** Data section follows **
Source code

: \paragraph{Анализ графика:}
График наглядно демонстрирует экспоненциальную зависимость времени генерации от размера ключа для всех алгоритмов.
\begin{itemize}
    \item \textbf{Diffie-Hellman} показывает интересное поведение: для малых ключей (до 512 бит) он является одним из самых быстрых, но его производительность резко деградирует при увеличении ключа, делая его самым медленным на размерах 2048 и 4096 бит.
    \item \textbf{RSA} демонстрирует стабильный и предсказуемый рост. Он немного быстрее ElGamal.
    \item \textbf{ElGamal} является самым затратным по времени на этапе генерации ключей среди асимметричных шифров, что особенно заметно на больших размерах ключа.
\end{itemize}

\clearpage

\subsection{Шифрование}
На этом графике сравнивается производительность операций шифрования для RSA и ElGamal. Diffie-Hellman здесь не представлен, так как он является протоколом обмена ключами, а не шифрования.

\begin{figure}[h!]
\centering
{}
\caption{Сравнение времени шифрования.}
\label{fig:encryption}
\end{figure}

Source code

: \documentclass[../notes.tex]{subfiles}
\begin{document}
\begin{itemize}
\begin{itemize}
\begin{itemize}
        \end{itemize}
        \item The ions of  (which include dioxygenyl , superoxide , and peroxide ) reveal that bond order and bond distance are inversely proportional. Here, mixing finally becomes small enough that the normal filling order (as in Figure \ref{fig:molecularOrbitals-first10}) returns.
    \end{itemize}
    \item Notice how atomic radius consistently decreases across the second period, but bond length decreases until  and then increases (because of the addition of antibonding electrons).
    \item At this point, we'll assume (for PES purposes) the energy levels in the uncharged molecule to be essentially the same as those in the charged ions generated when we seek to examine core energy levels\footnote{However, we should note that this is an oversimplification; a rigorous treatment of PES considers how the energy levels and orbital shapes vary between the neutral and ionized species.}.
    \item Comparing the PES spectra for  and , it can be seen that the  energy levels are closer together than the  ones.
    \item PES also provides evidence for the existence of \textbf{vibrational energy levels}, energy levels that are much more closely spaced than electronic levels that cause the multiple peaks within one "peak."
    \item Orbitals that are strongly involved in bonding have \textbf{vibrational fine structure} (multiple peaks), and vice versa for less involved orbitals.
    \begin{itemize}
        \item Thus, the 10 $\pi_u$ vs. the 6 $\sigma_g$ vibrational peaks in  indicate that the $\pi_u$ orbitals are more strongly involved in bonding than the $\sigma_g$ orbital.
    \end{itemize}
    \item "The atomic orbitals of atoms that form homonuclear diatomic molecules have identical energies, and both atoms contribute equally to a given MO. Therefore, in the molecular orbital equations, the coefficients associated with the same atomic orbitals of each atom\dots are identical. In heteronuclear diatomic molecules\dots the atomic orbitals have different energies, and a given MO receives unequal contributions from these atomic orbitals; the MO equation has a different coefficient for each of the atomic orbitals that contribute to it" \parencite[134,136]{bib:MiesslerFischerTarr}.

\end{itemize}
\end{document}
** End of Data section **
▶ [Problem details]
Your answer must be a copy of every line in the data above that holds the string "vibrational".

▶ [Response to this exercise]
    \item PES also provides evidence for the existence of \textbf{vibrational energy levels}, energy levels that are much more closely spaced than electronic levels that cause the multiple peaks within one "peak."
    \item Orbitals that are strongly involved in bonding have \textbf{vibrational fine structure} (multiple peaks), and vice versa for less involved orbitals.
        \item Thus, the 10 $\pi_u$ vs. the 6 $\sigma_g$ vibrational peaks in  indicate that the $\pi_u$ orbitals are more strongly involved in bonding than the $\sigma_g$ orbital.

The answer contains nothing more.